Tuesday, April 7, 2009

Color your easter eggs (or fabric or yard for you vegans) naturally!

Rhiannon Hull, editor of ecomama.squarespace.com and greenhelps.org has a great little guide on www.mothering.com for how to naturally dye easter eggs. Vegans can always dye something else, like cotton rag balls, fabric or yarn with this same technique:

Check out the full article on www.mothering.com:

"Here is a list of natural dyes organized by color:

Green: boiled spinach leaves
Blue: boiled frozen blueberries or purple cabbage leaves
Purple: grape juice and skins from red onions
Red: boiled fresh beets or cranberry juice
Yellow: boiled cumin or turmeric powder, boiled orange or lemon peels
Orange: boiled orange juice or paprika
Brown: black tea or coffee

Boil each ingredient separately with enough water to cover by 1 inch. Reduce heat and simmer until the desired color is reached. Strain the liquid into a bowl and 3 teaspoons of white vinegar for each cup of liquid.
Dye your eggs/fabric/yarn just was you would with conventional dyes."

Monday, March 9, 2009

Forget dry cleaning your fancy sweaters - Even wool and cashmere can be laundered at home!

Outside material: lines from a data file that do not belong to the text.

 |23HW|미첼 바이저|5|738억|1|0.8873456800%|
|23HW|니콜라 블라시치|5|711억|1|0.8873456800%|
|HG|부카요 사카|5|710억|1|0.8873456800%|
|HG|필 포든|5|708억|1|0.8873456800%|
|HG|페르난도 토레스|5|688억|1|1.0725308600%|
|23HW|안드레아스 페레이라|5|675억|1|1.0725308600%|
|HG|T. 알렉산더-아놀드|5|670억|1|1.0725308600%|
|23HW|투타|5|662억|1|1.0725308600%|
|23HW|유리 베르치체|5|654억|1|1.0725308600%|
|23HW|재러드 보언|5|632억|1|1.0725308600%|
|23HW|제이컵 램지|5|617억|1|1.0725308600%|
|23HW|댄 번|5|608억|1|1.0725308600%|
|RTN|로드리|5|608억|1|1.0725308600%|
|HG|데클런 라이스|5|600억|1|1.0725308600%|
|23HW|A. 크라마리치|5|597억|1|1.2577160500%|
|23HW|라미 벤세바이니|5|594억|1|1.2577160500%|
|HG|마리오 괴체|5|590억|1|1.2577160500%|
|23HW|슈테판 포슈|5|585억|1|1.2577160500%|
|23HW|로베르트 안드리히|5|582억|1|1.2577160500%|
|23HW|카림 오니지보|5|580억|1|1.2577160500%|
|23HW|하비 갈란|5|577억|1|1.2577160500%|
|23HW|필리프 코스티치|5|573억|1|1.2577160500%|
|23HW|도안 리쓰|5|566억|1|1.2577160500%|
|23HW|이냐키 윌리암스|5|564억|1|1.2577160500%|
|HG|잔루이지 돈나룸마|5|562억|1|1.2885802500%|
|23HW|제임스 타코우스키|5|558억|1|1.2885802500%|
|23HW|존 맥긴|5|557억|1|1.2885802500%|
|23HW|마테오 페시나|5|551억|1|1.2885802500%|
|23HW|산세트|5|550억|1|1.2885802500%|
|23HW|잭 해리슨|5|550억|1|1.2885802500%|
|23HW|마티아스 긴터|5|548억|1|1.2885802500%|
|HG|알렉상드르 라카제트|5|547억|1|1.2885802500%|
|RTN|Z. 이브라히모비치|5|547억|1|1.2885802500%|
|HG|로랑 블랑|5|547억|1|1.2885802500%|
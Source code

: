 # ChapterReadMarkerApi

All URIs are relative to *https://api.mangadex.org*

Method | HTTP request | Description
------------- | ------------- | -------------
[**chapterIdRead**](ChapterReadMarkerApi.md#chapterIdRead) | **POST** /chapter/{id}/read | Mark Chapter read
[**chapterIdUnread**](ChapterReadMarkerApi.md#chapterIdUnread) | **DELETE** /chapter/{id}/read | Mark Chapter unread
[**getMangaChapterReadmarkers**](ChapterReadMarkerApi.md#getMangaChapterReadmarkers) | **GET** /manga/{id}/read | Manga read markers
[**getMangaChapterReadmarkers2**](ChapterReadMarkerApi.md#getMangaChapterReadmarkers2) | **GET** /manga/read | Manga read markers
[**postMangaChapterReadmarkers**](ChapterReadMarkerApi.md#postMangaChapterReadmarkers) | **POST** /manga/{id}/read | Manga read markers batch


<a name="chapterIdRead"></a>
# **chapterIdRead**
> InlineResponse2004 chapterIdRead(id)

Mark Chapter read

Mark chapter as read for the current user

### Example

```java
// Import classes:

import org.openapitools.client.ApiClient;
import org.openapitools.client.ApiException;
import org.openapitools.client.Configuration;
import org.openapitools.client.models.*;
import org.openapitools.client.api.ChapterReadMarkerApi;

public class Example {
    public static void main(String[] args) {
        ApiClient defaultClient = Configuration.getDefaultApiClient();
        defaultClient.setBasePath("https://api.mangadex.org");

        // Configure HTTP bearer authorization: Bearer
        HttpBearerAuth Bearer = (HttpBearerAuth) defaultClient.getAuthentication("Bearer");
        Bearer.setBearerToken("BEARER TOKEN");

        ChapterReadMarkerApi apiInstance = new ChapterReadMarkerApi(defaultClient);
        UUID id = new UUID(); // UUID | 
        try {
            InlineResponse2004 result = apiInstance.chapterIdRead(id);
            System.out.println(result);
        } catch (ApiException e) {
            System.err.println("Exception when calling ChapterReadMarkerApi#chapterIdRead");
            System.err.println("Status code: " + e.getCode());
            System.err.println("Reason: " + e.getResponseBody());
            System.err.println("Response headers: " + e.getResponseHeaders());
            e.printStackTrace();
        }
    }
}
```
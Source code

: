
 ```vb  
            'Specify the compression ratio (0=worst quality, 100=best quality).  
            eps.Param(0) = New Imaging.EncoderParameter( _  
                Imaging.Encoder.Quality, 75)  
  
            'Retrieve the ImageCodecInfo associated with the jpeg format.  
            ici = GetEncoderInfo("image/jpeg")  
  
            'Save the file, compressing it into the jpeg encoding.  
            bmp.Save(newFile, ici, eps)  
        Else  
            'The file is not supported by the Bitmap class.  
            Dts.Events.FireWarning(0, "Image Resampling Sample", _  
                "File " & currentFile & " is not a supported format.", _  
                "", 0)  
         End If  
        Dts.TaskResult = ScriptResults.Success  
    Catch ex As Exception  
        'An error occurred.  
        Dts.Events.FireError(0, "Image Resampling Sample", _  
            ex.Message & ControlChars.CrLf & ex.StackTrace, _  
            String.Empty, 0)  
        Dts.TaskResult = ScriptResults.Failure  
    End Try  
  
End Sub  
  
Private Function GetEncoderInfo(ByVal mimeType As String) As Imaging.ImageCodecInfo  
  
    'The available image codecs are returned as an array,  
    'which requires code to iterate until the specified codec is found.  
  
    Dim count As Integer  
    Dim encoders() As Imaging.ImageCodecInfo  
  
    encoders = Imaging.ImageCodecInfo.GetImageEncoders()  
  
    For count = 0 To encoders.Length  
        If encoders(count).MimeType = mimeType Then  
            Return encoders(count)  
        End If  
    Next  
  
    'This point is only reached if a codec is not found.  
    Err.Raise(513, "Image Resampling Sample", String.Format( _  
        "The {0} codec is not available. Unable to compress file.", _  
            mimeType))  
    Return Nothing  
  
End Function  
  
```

Try a non-toxic, delicate wash instead of dry cleaning to avoid use of the toxic chemicals like perc.
Line dry or lay flat to dry - it works!

Save money! Dry cleaning is an expensive habit and we can all cut down on non-essentials.

Save the planet! The EPA classifies PERC, the dry cleaning agent, as a groundwater contaminant - and 70% of it ends up in nature!

Tuesday, February 24, 2009

Make your own non-toxic hand sanitizer!

This article from Mothering.com provides several ideas on how to make your own hand sanitizer - you can simply fill up a little spray bottle with water and combinations of essential oils to carry around.
The article lists combinations for anti-bacterial, and even oils that are effective against staph!

This is a great idea for moms and kids who don't always have access to sinks and soap.



This is a brilliant idea - need moving boxes? Need to get rid of moving boxes? Are you a retailer with lots of shipping boxes that you don't need?
Don't send them to the recycling plant - give them to someone who needs them!
Check out http://www.boxcycle.com/!
This genius website connects people with boxes to people who need boxes. Couldn't be easier!

Tuesday, February 17, 2009

Get your money's worth! Coupons you can actually use!

Growing up my parents spent every weekend pouring over the coupon inserts found in our local paper, cutting out discounts and filing them in our little acordian organizer. I gave up using coupons when I changed my diet several years ago because I couldn't find any of the foods I buy in those same circulars!
Enter: The Internet.
There are loads of ways to save online, and you can drastically cut down on your grocery bill if you do a little planning before you leave for the store.
Try going to the website of the brands you buy - you can often download and print a coupon on your home computer and take it right to the store.
Try www.seventhgeneration.com, as well as other brands like www.organicvalley.com

This month, try: http://www.eatingwell.com/coupons/index.php?ViewAll=1


Sunday, February 8, 2009

Don't wankie my Hankies!

Anyone who knows me knows about my little habit...my small predilection...my love of cotton hankies. I own over 20 of them. Mostly flowery, some old school bandanas, but all cotton. And all washable. And all so eco!

Several people I know think that using a hankie and then folding it up and putting it back in your pocket or purse for future use is gross....not so, I say! You can fold that little soft square up in several different ways so you don't touch a soiled portion more than once before washing. And you create much less waste!

It's just like cloth diapers - just for your nose.
(I find mine at flea markets, stoop sales, etc.)

xo Alex

Monday, February 2, 2009

Salt in my wounds - using salt as a budget guide

Hey Budget-eers!

The New Home Eco-Nomics Expert-ess (me) has been obsessed with salt lately - not just using it to liven up my air-popped popcorn, but using it around the house, on my skin and on all kinds of problems!

Here are a few ways to use salt cheaply and non-toxically:

- A mix of salt, vinegar, and water should remove mildew stains on most fabrics. Use up to full-strength vinegar if the mildew is extensive.

- Prevent mildew growth on shower curtains by soaking them in a bathtub full of salt water - about 1/2 cup salt to the tub. Soak for several hours then hang to dry.

- Remove wine spills from cotton fabrics by immediately sprinkling the stained area with enough salt to soak up the liquid. Soak the fabric for 1 hour in cold, water then launder as usual.

- Soak in a tub of salt water to relieve itchy skin. Just add 1 cup of table, Epsom or sea salt to the bath water. This will also soften your skin.

- Remove onion odor from your hands by sprinkling them with a little salt, then moisten with some vinegar. Rub hands together then rinse.